The only things you'll miss are maybe 5 or so auto modes like macro, landscape, action, portrait, no flash - otherwise the modes will be the same. Further if you're a keen photographer you'd fast never use those few auto modes anyway. 


The higher level cameras will have more additional bells and whistles attached to them and cameras like the 5DMIII will have more customisable options. That said you don't have to jump in the deep end and learn them all to get good results. 

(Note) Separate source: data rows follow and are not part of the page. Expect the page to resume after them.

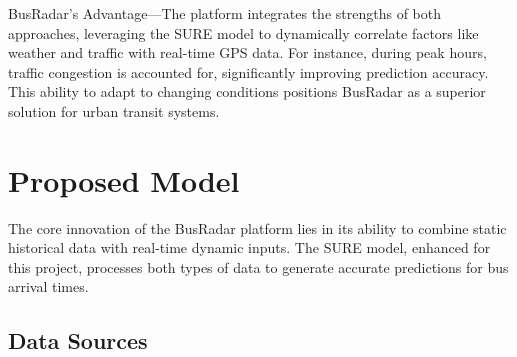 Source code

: \documentclass[conference]{IEEEtran}
\begin{document}
BusRadar’s Advantage—The platform integrates the strengths of both approaches, leveraging the SURE model to dynamically correlate factors like weather and traffic with real-time GPS data. For instance, during peak hours, traffic congestion is accounted for, significantly improving prediction accuracy. This ability to adapt to changing conditions positions BusRadar as a superior solution for urban transit systems. 

\section{Proposed Model}
The core innovation of the BusRadar platform lies in its ability to combine static historical data with real-time dynamic inputs. The SURE model, enhanced for this project, processes both types of data to generate accurate predictions for bus arrival times. 

\subsection{Data Sources}
\end{document}
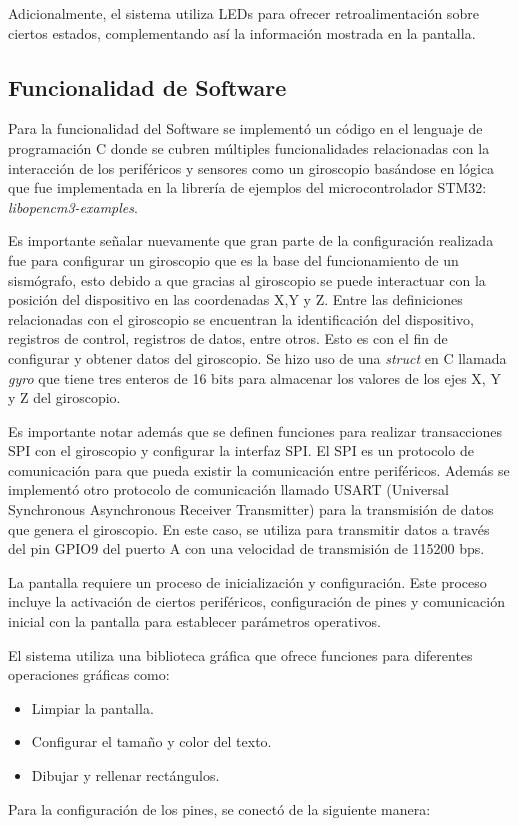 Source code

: Adicionalmente, el sistema utiliza LEDs para ofrecer retroalimentación sobre ciertos estados, complementando así la información mostrada en la pantalla.

\newpage

\subsection{Funcionalidad de Software}

Para la funcionalidad del Software se implementó un código en el lenguaje de programación C  donde se cubren múltiples funcionalidades relacionadas con la interacción de los periféricos y sensores como un giroscopio basándose en lógica que fue implementada en la librería de ejemplos del microcontrolador STM32: \textit{libopencm3-examples}.

Es importante señalar nuevamente que gran parte de la configuración realizada fue para configurar un giroscopio que es la base del funcionamiento de un sismógrafo, esto debido a que gracias al giroscopio se puede interactuar con la posición del dispositivo en las coordenadas X,Y y Z. Entre las definiciones relacionadas con el giroscopio se encuentran la identificación del dispositivo, registros de control, registros de datos, entre otros. Esto es con el fin de configurar y obtener datos del giroscopio. Se hizo uso de una \textit{struct} en C llamada \textit{gyro} que tiene tres enteros de 16 bits para almacenar los valores de los ejes X, Y y Z del giroscopio.

Es importante notar además que se definen funciones para realizar transacciones SPI con el giroscopio y configurar la interfaz SPI. El SPI es un protocolo de comunicación para que pueda existir la comunicación entre periféricos. Además se implementó otro protocolo de comunicación llamado USART (Universal Synchronous Asynchronous Receiver Transmitter) para la transmisión de datos que genera el giroscopio. En este caso, se utiliza para transmitir datos a través del pin GPIO9 del puerto A con una velocidad de transmisión de 115200 bps.

La pantalla requiere un proceso de inicialización y configuración. Este proceso incluye la activación de ciertos periféricos, configuración de pines y comunicación inicial con la pantalla para establecer parámetros operativos.

El sistema utiliza una biblioteca gráfica que ofrece funciones para diferentes operaciones gráficas como:
\begin{itemize}
    \item Limpiar la pantalla.
    \item Configurar el tamaño y color del texto.
    \item Dibujar y rellenar rectángulos.
\end{itemize}
Para la configuración de los pines, se conectó de la siguiente manera:

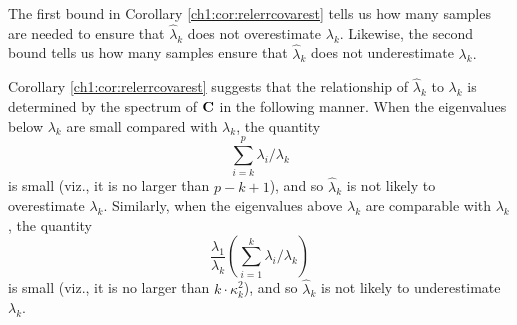 The first bound in Corollary \ref{ch1:cor:relerrcovarest} tells us how many samples
are needed to ensure that $\hat{\lambda}_k$ does not overestimate $\lambda_k.$
Likewise, the second bound tells us how many samples ensure that
$\hat{\lambda}_k$ does not underestimate $\lambda_k.$



Corollary \ref{ch1:cor:relerrcovarest} suggests that the relationship of
$\hat{\lambda}_k$ to $\lambda_k$ is determined by the spectrum of $\mathbf{C}$ in
the following manner. When the eigenvalues below $\lambda_k$ are small
compared with $\lambda_k$, the quantity
\[
 \sum_{i=k}^p \lambda_i/\lambda_k
\]
is small (viz., it is no larger than $p-k+1$), and so $\hat{\lambda}_k$ is not likely to overestimate $\lambda_k$.
Similarly, when the eigenvalues above $\lambda_k$ are comparable with
$\lambda_k$, the quantity
\[
\frac{\lambda_1}{\lambda_k}\left(\sum_{i=1}^k
\lambda_i/\lambda_k  \right)
\]
is small (viz., it is no larger than $k\cdot\kappa_k^2$), and so $\hat{\lambda}_k$ is not likely to underestimate $\lambda_k$.



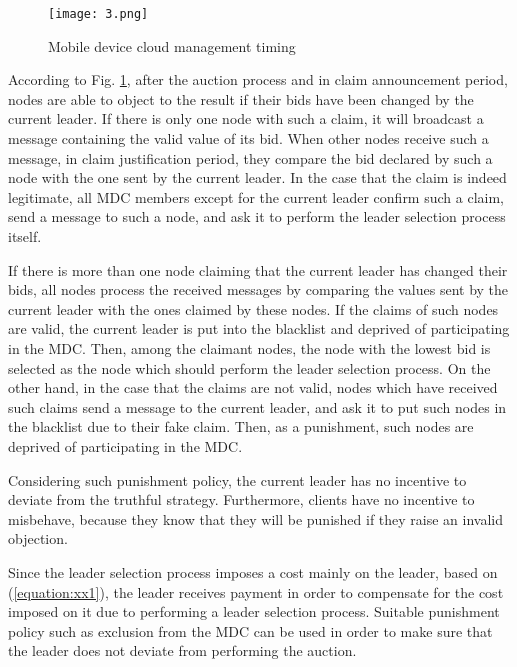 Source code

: \documentclass[journal,12pt, onecolumn]{IEEEtran}
\begin{document}
\begin{figure}[h]
\begin{center}
\texttt{[image: 3.png]}
\caption{Mobile device cloud management timing}
\label{figure_5}
\end{center}
\end{figure}

According to Fig. \ref{figure_5}, after the auction process and in claim announcement period, nodes are able to object to the result if their bids have been changed by the current leader. If there is only one node with such a claim, it will broadcast a message containing the valid value of its bid. When other nodes receive such a message, in claim justification period, they compare the bid declared by such a node with the one sent by the current leader. In the case that the claim is indeed legitimate, all MDC members except for the current leader confirm such a claim, send a message to such a node, and ask it to perform the leader selection process itself. 

If there is more than one node claiming that the current leader has changed their bids, all nodes process the received messages by comparing the values sent by the current leader with the ones claimed by these nodes. If the claims of such nodes are valid, the current leader is put into the blacklist and deprived of participating in the MDC. Then, among the claimant nodes, the node with the lowest bid is selected as the node which should perform the leader selection process. On the other hand, in the case that the claims are not valid, nodes which have received such claims send a message to the current leader, and ask it to put such nodes in the blacklist due to their fake claim. Then, as a punishment, such nodes are deprived of participating in the MDC.

Considering such punishment policy, the current leader has no incentive to deviate from the truthful strategy. Furthermore, clients have no incentive to misbehave, because they know that they will be punished if they raise an invalid objection.

Since the leader selection process imposes a cost mainly on the leader, based on (\ref{equation:xx1}), the leader receives payment in order to compensate for the cost imposed on it due to performing a leader selection process. Suitable punishment policy such as exclusion from the MDC can be used in order to make sure that the leader does not deviate from performing the auction.
\end{document}
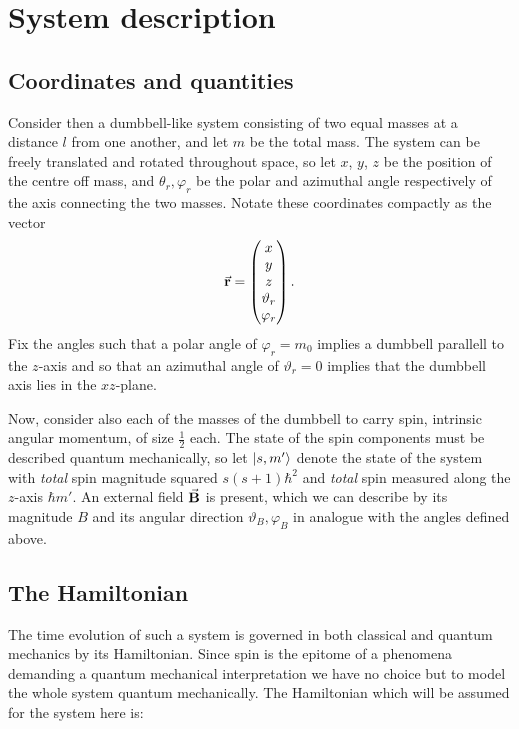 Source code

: \documentclass[a4paper]{article}
\begin{document}
\section{System description}
\subsection{Coordinates and quantities}
Consider then a dumbbell-like system consisting of two equal masses at a distance \(l\) from one
another, and let \(m\) be the total mass. The system can be freely translated and rotated
throughout space, so let \(x\), \(y\), \(z\)  be the position
of the centre off mass, and \(\theta_r, \varphi_r\) be the polar and azimuthal angle
respectively of the axis connecting the two masses. Notate these coordinates compactly as the
vector \[
\va{r}
= \begin{pmatrix} x\\ y \\ z\\ \vartheta_r \\\varphi_r\end{pmatrix}
.\] 
Fix the angles such that a polar angle of \(\varphi_r = m_0\) implies a dumbbell parallell
to the \(z\)-axis and so that an azimuthal angle of \(\vartheta_r = 0\) implies that the dumbbell
axis lies in the \(xz\)-plane. 

Now, consider also each of the masses of the dumbbell to carry spin, intrinsic angular
momentum, of size \(\frac{1}{2}\) each. %
 The state of the spin components must be
described quantum mechanically, so let \(\ket{s, m'}\) denote the state of the system with
\textit{total} spin magnitude squared \(s(s+1)\hbar^2\) and \textit{total} spin measured
along the \(z\)-axis \(\hbar m'\). An external field \(\va{B}\) is present, which
we can describe by its magnitude \(B\) and its angular direction \(\vartheta_B, \varphi_B\)
in analogue with the angles defined above.

\subsection{The Hamiltonian}

The time evolution of such a system is governed in both classical and quantum mechanics by
its Hamiltonian. Since spin is the epitome of a phenomena demanding a quantum mechanical
interpretation we have no choice but to model the whole system quantum mechanically.%
The Hamiltonian which will be assumed for the system here is:
\end{document}
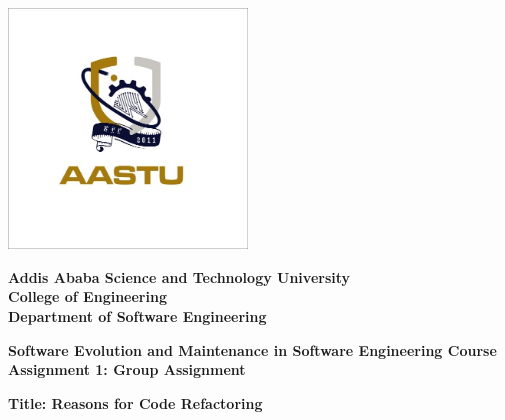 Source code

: \documentclass[12pt]{article}
\begin{document}
\begin{center} %

    \includegraphics[width=2.5in]{aastu.png} 
    \vspace{1em} %

    {\huge\bfseries\color{aastu_blue} Addis Ababa Science and Technology University}\\[0.5em]
    {\Large\bfseries College of Engineering}\\[0.3em]
    {\Large\bfseries Department of Software Engineering}
    \vspace{2.5em} %

    {\large\bfseries Software Evolution and Maintenance in Software Engineering Course}\\[0.3em]
    {\large\bfseries Assignment 1: Group Assignment}
    \vspace{2.5em} %

    {\LARGE\bfseries Title: Reasons for Code Refactoring}
    \vspace{3em} %

\end{center} %
\end{document}

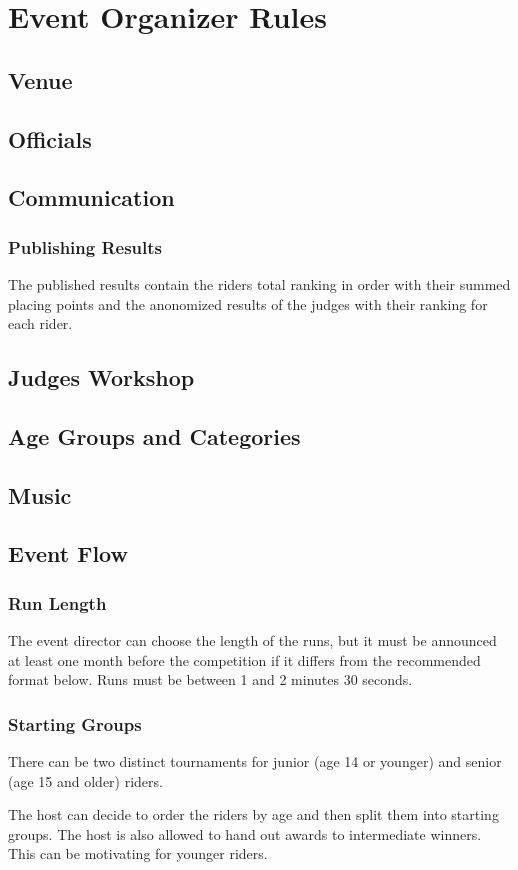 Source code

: \chapter{Event Organizer Rules}

\section{Venue}
\section{Officials}
\section{Communication}

\subsection{Publishing Results}
The published results contain the riders total ranking in order with their summed placing points and the anonomized results of the judges with their ranking for each rider.

\section{Judges Workshop}
\section{Age Groups and Categories}
\section{Music}
\section{Event Flow}


\subsection{Run Length}

The event director can choose the length of the runs, but it must be announced at least one month before the competition if it differs from the recommended format below.
Runs must be between 1 and 2 minutes 30 seconds.

\subsection{Starting Groups}
There can be two distinct tournaments for junior (age 14 or younger) and senior (age 15 and older) riders.

The host can decide to order the riders by age and then split them into starting groups.
The host is also allowed to hand out awards to intermediate winners.
This can be motivating for younger riders.
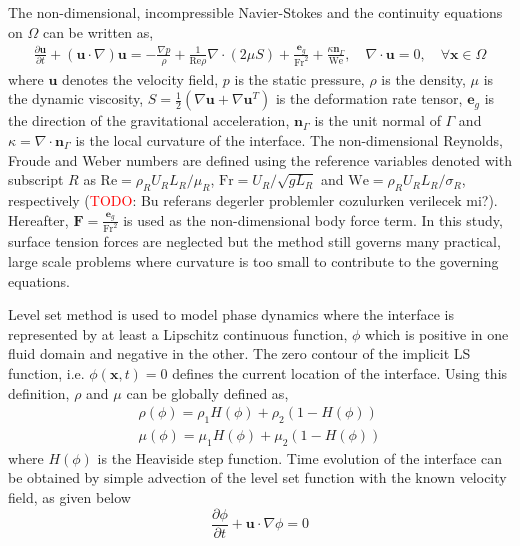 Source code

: \documentclass[11pt,a4paper,twoside]{article}
\begin{document}
	The  non-dimensional, incompressible Navier-Stokes and the continuity equations  on  $ \Omega $ can be written as,
	\begin{equation}
	\label{Eq.NonDimensionalNavierStokes}
	\begin{aligned}
	\frac{\partial \mathbf{u}}{\partial t} + \left(\mathbf{u}\cdot\nabla\right)\mathbf{u} = -\frac{\nabla p}{\rho}+ \frac{1}{ \text{Re}\rho} \nabla\cdot\left(2\mu S \right) +\frac{\mathbf{e}_g}{\text{Fr}^2} + \frac{\kappa \mathbf{n}_\Gamma}{\text{We}},  \quad  \nabla\cdot\mathbf{u} = 0,   \quad   \forall \mathbf{x} \in \Omega 
	\end{aligned}
	\end{equation}
	where $ \textbf{u} $ denotes the velocity field,  $ p $ is the static pressure, $ \rho$  is the density, $ \mu$ is the dynamic viscosity, $ S = \frac{1}{2}\left( \nabla \mathbf{u} + \nabla \mathbf{u}^T\right) $ is the deformation rate tensor, $ \mathbf{e}_g $ is the direction of the gravitational acceleration, $ \mathbf{n}_\Gamma $ is the unit normal of $ \Gamma $  and $ \kappa = \nabla\cdot\mathbf{n}_{\Gamma} $ is the local curvature of the interface. The non-dimensional Reynolds, Froude and Weber numbers  are defined using the reference variables denoted with subscript $ R $ as  $ \text{Re} = \rho_R U_R L_R / \mu_R $, $ \text{Fr} = U_R/ \sqrt{ gL_R}  $  and $ \text{We} =  \rho_R U_R L_R/ \sigma_R$, respectively (\textcolor{red}{TODO}: Bu referans degerler problemler cozulurken verilecek mi?). Hereafter, $ \mathbf{F} = \frac{\mathbf{e}_g}{\text{Fr}^2} $ is used as the non-dimensional body force term. In this study, surface tension forces are neglected but the method still governs many practical, large scale problems where curvature is too small to contribute to the governing equations.
		
	Level set method is used to model phase dynamics where the interface is represented by at least a Lipschitz continuous function, $ \phi  $ which is positive in one fluid domain and negative in the other. The zero contour of the implicit LS function, i.e. $ \phi(\textbf{x}, t) = 0 $ defines the current location of the interface. Using this definition, $ \rho $ and $ \mu $ can be globally defined as,  
	\begin{equation}
	\label{Eq.GlobalDensityViscosity}
	\begin{aligned}
	\rho(\phi) = \rho_1 H(\phi) + \rho_2\left( 1-H(\phi) \right) \\
	\mu(\phi) = \mu_1 H(\phi) + \mu_2\left( 1-H(\phi) \right)
	\end{aligned}
	\end{equation}
	where $ H(\phi) $ is the Heaviside step function. Time evolution of the interface can be obtained by simple advection of the level set function with the known velocity field, as given below
	\begin{equation}
	\label{Eq.LevelSet_1}
	\frac{\partial \phi}{\partial t}+\mathbf{u} \cdotp \nabla \phi =  0
	\end{equation}
	
\end{document}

That said what is your overall budget and what are you hoping to shoot with your camera? The 5DMIII is in all ways superior to the 6D - however sometimes you might find that investing the price difference into lenses and/or lighting gear might well give you far more gain than a higher end camera body. Some idea of your intent really helps for giving advice on how to approach things.


----------



## fusooy (Dec 7, 2012)

Overread said:
			
		

> The core operation of a DSLR of any level is identical - aperture, shutter speed and ISO are your variables that control exposure and that never changes. So you can certainly start at any level you want, the only real limit there is your budget and how much you can afford to invest - many start off at the earlier stages because they simply can't afford or justify going higher.
> 
> The only things you'll miss are maybe 5 or so auto modes like macro, landscape, action, portrait, no flash - otherwise the modes will be the same. Further if you're a keen photographer you'd fast never use those few auto modes anyway.
> 
> ...



Thanks a lot for ur valuable input. My budget could cover upto the 5DMIII plus kit lens so no problems with that. I wanna take photos of my kids, travel photos, some event photos like parties, weddings and maybe some landscape photos. Am not going into wildlife, sports photos as yet. I am also concerned abt the AF system of 6D compared to 5dmIII. Will that make a big difference in image output? I will be acquiring the following EF lenses 135mm f2, 35mm f1.4 and 50mm f1.4 too. Now wuld either of the cameras make any difference to these lenses. Sorry if i am being a pest with little knowledge! Greatly appreciate any help.


----------



## ronlane (Dec 7, 2012)

OP, all of the lenses that you list will work on both the 5D and 6D. That's a good list of lenses as well.


----------



## Overread (Dec 7, 2012)

Honestly the 6D is very new and I've not heard too much about it. 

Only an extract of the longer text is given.